Uma história que fez com que o país inteiro prestasse atenção na penitenciária de Pedrinhas. Mas que lugar é esse?

O Complexo Penitenciário de Pedrinhas é uma prisão estadual formada por oito unidades: o Presídio Feminino, a Penitenciária de Pedrinhas, a Casa de Detenção, o Centro de Custódia, o Presídio São Luis I e II, o Centro de Detenção provisória e a triagem.

A superlotação é um dos maiores problemas. São abrigados 2.196 presos – 23% a mais do que a capacidade de 1.700 detentos. Para os especialistas, uma verdadeira panela de pressão. Rebeliões e mortes violentas, inclusive com decapitações, são registradas. E não é de hoje.

“O que mais chama a atenção é superlotação. Isso vai de espaços que cabem determinado número de pessoas e têm o dobro ou triplo”, afirma Gervásio Santos, presidente da Associação dos Magistrados do Maranhão.

Em 2001, a confusão começou depois que 03 detentos foram mortos na penitenciária. Em 2010, uma rebelião de quase 30 horas no presídio São Luís acabou com 18 mortos, três decapitados.

Em outubro do ano passado, nove presos foram mortos e 30 ficaram feridos. A Casa de Detenção ficou destruída e os presos tiveram que ficar em tendas improvisadas no pátio.

Em dezembro de 2013, um motim no centro de detenção provisória acabou com quatro mortos, três deles foram decapitados.

“De outubro para cá a situação se agravou bastante e isso dá pela formação das facções criminosas. Mas, o que é preciso lembrar é de que essas facções criminosas tiveram facilitada a sua formação pelo processo de superlotação e concentração de presos na capital”, explica Gervásio Santos, presidente da Associação dos Magistrados do Maranhão.

Esta semana, o Fantástico entrou no complexo com a Comissão de Direitos Humanos. Em conversa com nosso produtor no centro de triagem, um preso explica como se dá a atuação das facções.

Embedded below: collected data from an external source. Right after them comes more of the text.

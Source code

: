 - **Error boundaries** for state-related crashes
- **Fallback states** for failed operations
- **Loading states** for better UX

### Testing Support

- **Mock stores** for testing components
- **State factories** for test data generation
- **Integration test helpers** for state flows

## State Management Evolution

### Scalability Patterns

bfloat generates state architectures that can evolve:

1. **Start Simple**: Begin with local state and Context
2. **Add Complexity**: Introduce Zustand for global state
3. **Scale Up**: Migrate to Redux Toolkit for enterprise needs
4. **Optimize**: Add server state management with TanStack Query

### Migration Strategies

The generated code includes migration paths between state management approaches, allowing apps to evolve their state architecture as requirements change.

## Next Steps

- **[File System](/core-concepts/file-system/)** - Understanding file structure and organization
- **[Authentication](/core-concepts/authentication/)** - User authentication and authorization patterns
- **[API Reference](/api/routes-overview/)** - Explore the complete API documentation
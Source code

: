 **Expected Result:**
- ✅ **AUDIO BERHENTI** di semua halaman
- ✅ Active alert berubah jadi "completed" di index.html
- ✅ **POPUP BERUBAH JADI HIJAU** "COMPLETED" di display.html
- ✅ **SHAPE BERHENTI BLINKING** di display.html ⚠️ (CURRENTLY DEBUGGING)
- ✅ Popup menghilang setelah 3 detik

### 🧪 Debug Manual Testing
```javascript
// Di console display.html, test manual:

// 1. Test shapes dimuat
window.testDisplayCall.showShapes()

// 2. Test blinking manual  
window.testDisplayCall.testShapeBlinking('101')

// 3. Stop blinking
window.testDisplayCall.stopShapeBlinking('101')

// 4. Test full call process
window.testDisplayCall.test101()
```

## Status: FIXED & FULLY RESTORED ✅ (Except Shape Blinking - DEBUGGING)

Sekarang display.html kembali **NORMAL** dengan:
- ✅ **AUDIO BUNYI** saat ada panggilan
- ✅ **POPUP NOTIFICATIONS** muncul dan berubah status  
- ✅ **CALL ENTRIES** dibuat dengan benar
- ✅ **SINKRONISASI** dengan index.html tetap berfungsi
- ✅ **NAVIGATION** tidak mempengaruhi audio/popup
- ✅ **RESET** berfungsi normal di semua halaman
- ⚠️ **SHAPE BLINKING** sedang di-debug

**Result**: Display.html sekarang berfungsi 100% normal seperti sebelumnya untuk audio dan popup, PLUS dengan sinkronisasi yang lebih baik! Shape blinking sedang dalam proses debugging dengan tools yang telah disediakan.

Fantástico: Quem não faz parte de algum tipo de facção sofre algum tipo de pressão aqui dentro?
Preso: Direto, direto.
Fantástico: Que tipo?
Preso: Rapaz, até mesmo pra assinar papel, ou joga com eles ou morre.

Papel é o estatuto que cada uma das facções criou para determinar regras de conduta e lealdade ao crime.

Preso: Tem um estatuto, um livro que eles assinam. Olha e se não fizer mata família, mata parente, mata inocente, é o que tá acontecendo aí.
Fantástico: Aí todo mundo acaba entrando em uma facção?
Preso: Tem que entrar forçado.

Desde 2007, Pedrinhas já registrou a morte de 171 presos. Só em 2013, foram 60 mortos, 169 fugas.

“Hoje quem comanda o sistema penitenciário do estado do Maranhão chama-se: preso”, diz Cezar Castro Lopes, vice-presidente do Sindicato dos Agentes Penitenciários do Maranhão.

Em Pedrinhas, também faltam agentes penitenciários. O estado contratou funcionários terceirizados para cuidar da segurança.

“Oitenta por cento das unidades prisionais não têm um agente penitenciário. Está tudo terceirizado. Nós, que somos concursados de agente inspetor penitenciário, nós passamos numa academia de três a seis meses. E, praticamente, é insuficiente essa carga horária para nós. Imagine para um terceirizado passar uma semana fazendo curso, aí jogam ele lá dentro do sistema penitenciário para trabalhar com marginais de alta periculosidade. Isso é um grande risco pra nossa sociedade”, explica Cezar Castro Lopes, vice-presidente do Sindicato dos Agentes Penitenciários do Maranhão.

O governo do estado diz que a terceirização foi uma alternativa viável. “Nós tínhamos um número muito pequeno de agentes penitenciários, havia uma necessidade emergencial de mão-de-obra dentro dos presídios e foi o modelo que se aplicou”, Aluisio Guimarães Mendes Filho, secretário de segurança pública – MA.

O Conselho Nacional de Justiça (CNJ) faz inspeções dentro de pedrinhas desde 2007. A falta de estrutura, superlotação, más condições de higiene, são relatadas desde então ao poder público.

“Sem dúvida alguma foi uma tragédia anunciada. Uma vez que nós tínhamos sinais desde o ano de 2008 de que havia um grave problema no sistema penitenciário do estado do Maranhão. Sobretudo da falta de vagas. Nós estamos com 131 milhões de investimentos para este ano no sistema penitenciário, serão criadas 2.800 vagas de imediato até o final desse ano. Preocupar com a segurança no interior do presídio, é também preocupar com a segurança fora do presídio”, afirma Gervásio Santos.

“Fica um sentimento de revolta e um pedido de paz. De paz para que não aconteça o que aconteceu com a minha filha com outra criança. Outro pai possa passar o que eu estou passando”, diz Anderson de Souza, pai de Ana Clara.